What you return should match the data below exactly, line for line.

-- Record set --
======

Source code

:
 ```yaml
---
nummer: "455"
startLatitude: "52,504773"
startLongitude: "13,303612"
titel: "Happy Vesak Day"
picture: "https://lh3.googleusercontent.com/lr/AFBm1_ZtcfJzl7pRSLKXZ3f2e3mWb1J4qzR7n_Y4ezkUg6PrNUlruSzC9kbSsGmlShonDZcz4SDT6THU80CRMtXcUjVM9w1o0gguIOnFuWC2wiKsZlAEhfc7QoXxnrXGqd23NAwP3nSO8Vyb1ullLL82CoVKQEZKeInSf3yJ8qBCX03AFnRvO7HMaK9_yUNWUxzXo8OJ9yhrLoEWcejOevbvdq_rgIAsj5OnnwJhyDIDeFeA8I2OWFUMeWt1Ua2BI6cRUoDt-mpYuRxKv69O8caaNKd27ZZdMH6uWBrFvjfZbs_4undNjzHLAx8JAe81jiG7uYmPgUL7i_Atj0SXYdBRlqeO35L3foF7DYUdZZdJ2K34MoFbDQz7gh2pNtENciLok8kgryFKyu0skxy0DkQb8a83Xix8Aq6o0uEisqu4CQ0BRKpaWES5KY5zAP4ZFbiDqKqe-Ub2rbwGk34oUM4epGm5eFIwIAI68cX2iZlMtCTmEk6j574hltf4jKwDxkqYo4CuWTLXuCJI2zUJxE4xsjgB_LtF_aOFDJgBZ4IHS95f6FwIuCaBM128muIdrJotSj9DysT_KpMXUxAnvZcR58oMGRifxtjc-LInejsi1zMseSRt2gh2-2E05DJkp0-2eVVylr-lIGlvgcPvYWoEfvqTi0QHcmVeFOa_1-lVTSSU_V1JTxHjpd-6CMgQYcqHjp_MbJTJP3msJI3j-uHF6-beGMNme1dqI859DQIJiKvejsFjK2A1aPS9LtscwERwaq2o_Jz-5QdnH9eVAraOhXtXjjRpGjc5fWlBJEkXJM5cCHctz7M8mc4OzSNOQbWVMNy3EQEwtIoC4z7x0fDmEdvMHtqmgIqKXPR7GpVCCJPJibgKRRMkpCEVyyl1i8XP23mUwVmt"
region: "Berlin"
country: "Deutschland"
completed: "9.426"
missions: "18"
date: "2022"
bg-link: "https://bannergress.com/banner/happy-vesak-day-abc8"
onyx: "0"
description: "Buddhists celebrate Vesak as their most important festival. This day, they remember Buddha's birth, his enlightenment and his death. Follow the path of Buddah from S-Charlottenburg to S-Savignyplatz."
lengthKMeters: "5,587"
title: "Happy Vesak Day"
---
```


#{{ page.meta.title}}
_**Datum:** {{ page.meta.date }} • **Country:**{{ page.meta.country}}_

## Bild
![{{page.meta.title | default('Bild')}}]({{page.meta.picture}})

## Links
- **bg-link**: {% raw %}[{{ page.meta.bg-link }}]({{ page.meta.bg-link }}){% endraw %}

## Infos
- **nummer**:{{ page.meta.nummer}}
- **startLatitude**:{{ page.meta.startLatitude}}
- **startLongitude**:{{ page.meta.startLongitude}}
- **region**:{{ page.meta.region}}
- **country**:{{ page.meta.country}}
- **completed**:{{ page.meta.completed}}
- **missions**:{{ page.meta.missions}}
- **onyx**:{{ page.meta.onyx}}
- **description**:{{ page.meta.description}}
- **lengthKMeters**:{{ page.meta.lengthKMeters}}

======

-- The answer --
Source code

:
 ```yaml
---
nummer: "455"
startLatitude: "52,504773"
startLongitude: "13,303612"
titel: "Happy Vesak Day"
picture: "https://lh3.googleusercontent.com/lr/AFBm1_ZtcfJzl7pRSLKXZ3f2e3mWb1J4qzR7n_Y4ezkUg6PrNUlruSzC9kbSsGmlShonDZcz4SDT6THU80CRMtXcUjVM9w1o0gguIOnFuWC2wiKsZlAEhfc7QoXxnrXGqd23NAwP3nSO8Vyb1ullLL82CoVKQEZKeInSf3yJ8qBCX03AFnRvO7HMaK9_yUNWUxzXo8OJ9yhrLoEWcejOevbvdq_rgIAsj5OnnwJhyDIDeFeA8I2OWFUMeWt1Ua2BI6cRUoDt-mpYuRxKv69O8caaNKd27ZZdMH6uWBrFvjfZbs_4undNjzHLAx8JAe81jiG7uYmPgUL7i_Atj0SXYdBRlqeO35L3foF7DYUdZZdJ2K34MoFbDQz7gh2pNtENciLok8kgryFKyu0skxy0DkQb8a83Xix8Aq6o0uEisqu4CQ0BRKpaWES5KY5zAP4ZFbiDqKqe-Ub2rbwGk34oUM4epGm5eFIwIAI68cX2iZlMtCTmEk6j574hltf4jKwDxkqYo4CuWTLXuCJI2zUJxE4xsjgB_LtF_aOFDJgBZ4IHS95f6FwIuCaBM128muIdrJotSj9DysT_KpMXUxAnvZcR58oMGRifxtjc-LInejsi1zMseSRt2gh2-2E05DJkp0-2eVVylr-lIGlvgcPvYWoEfvqTi0QHcmVeFOa_1-lVTSSU_V1JTxHjpd-6CMgQYcqHjp_MbJTJP3msJI3j-uHF6-beGMNme1dqI859DQIJiKvejsFjK2A1aPS9LtscwERwaq2o_Jz-5QdnH9eVAraOhXtXjjRpGjc5fWlBJEkXJM5cCHctz7M8mc4OzSNOQbWVMNy3EQEwtIoC4z7x0fDmEdvMHtqmgIqKXPR7GpVCCJPJibgKRRMkpCEVyyl1i8XP23mUwVmt"
region: "Berlin"
country: "Deutschland"
completed: "9.426"
missions: "18"
date: "2022"
bg-link: "https://bannergress.com/banner/happy-vesak-day-abc8"
onyx: "0"
description: "Buddhists celebrate Vesak as their most important festival. This day, they remember Buddha's birth, his enlightenment and his death. Follow the path of Buddah from S-Charlottenburg to S-Savignyplatz."
lengthKMeters: "5,587"
title: "Happy Vesak Day"
---
```


#{{ page.meta.title}}
_**Datum:** {{ page.meta.date }} • **Country:**{{ page.meta.country}}_

## Bild
![{{page.meta.title | default('Bild')}}]({{page.meta.picture}})

## Links
- **bg-link**: {% raw %}[{{ page.meta.bg-link }}]({{ page.meta.bg-link }}){% endraw %}

## Infos
- **nummer**:{{ page.meta.nummer}}
- **startLatitude**:{{ page.meta.startLatitude}}
- **startLongitude**:{{ page.meta.startLongitude}}
- **region**:{{ page.meta.region}}
- **country**:{{ page.meta.country}}
- **completed**:{{ page.meta.completed}}
- **missions**:{{ page.meta.missions}}
- **onyx**:{{ page.meta.onyx}}
- **description**:{{ page.meta.description}}
- **lengthKMeters**:{{ page.meta.lengthKMeters}}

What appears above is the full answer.